Give back the full data character for character.

───── Input records ─────

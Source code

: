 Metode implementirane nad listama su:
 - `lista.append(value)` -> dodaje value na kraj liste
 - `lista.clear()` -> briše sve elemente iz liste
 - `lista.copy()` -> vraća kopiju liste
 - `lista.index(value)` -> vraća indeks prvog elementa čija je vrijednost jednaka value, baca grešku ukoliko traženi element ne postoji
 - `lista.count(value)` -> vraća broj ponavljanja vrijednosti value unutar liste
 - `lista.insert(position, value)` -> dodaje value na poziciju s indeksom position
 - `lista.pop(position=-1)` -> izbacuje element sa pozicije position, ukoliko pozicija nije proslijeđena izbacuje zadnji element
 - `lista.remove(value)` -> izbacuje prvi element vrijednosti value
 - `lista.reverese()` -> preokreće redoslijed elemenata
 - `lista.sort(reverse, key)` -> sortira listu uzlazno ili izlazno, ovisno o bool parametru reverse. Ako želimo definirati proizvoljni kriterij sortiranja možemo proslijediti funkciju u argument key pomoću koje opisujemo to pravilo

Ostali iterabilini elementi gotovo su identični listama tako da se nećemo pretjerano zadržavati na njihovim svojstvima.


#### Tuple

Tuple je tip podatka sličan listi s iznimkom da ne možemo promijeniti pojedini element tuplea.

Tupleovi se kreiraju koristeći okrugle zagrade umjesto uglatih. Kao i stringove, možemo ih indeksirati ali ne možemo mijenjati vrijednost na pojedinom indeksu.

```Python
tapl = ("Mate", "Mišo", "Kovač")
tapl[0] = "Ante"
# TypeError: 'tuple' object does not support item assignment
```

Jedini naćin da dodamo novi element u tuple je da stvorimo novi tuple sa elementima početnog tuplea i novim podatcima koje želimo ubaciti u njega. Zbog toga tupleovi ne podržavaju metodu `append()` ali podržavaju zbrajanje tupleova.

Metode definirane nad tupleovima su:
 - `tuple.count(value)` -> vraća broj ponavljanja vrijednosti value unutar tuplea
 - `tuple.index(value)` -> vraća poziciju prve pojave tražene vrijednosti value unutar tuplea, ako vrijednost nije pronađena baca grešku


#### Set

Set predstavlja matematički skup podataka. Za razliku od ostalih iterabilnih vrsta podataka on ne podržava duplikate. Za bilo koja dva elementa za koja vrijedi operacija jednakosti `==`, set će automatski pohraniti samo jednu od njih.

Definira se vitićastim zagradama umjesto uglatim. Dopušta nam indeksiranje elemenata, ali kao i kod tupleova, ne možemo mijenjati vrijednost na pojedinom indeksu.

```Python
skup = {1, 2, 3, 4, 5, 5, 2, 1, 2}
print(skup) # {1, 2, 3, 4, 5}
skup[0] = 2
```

─────

[Your response]
Source code

: Metode implementirane nad listama su:
 - `lista.append(value)` -> dodaje value na kraj liste
 - `lista.clear()` -> briše sve elemente iz liste
 - `lista.copy()` -> vraća kopiju liste
 - `lista.index(value)` -> vraća indeks prvog elementa čija je vrijednost jednaka value, baca grešku ukoliko traženi element ne postoji
 - `lista.count(value)` -> vraća broj ponavljanja vrijednosti value unutar liste
 - `lista.insert(position, value)` -> dodaje value na poziciju s indeksom position
 - `lista.pop(position=-1)` -> izbacuje element sa pozicije position, ukoliko pozicija nije proslijeđena izbacuje zadnji element
 - `lista.remove(value)` -> izbacuje prvi element vrijednosti value
 - `lista.reverese()` -> preokreće redoslijed elemenata
 - `lista.sort(reverse, key)` -> sortira listu uzlazno ili izlazno, ovisno o bool parametru reverse. Ako želimo definirati proizvoljni kriterij sortiranja možemo proslijediti funkciju u argument key pomoću koje opisujemo to pravilo

Ostali iterabilini elementi gotovo su identični listama tako da se nećemo pretjerano zadržavati na njihovim svojstvima.


#### Tuple

Tuple je tip podatka sličan listi s iznimkom da ne možemo promijeniti pojedini element tuplea.

Tupleovi se kreiraju koristeći okrugle zagrade umjesto uglatih. Kao i stringove, možemo ih indeksirati ali ne možemo mijenjati vrijednost na pojedinom indeksu.

```Python
tapl = ("Mate", "Mišo", "Kovač")
tapl[0] = "Ante"
# TypeError: 'tuple' object does not support item assignment
```

Jedini naćin da dodamo novi element u tuple je da stvorimo novi tuple sa elementima početnog tuplea i novim podatcima koje želimo ubaciti u njega. Zbog toga tupleovi ne podržavaju metodu `append()` ali podržavaju zbrajanje tupleova.

Metode definirane nad tupleovima su:
 - `tuple.count(value)` -> vraća broj ponavljanja vrijednosti value unutar tuplea
 - `tuple.index(value)` -> vraća poziciju prve pojave tražene vrijednosti value unutar tuplea, ako vrijednost nije pronađena baca grešku


#### Set

Set predstavlja matematički skup podataka. Za razliku od ostalih iterabilnih vrsta podataka on ne podržava duplikate. Za bilo koja dva elementa za koja vrijedi operacija jednakosti `==`, set će automatski pohraniti samo jednu od njih.

Definira se vitićastim zagradama umjesto uglatim. Dopušta nam indeksiranje elemenata, ali kao i kod tupleova, ne možemo mijenjati vrijednost na pojedinom indeksu.

```Python
skup = {1, 2, 3, 4, 5, 5, 2, 1, 2}
print(skup) # {1, 2, 3, 4, 5}
skup[0] = 2
```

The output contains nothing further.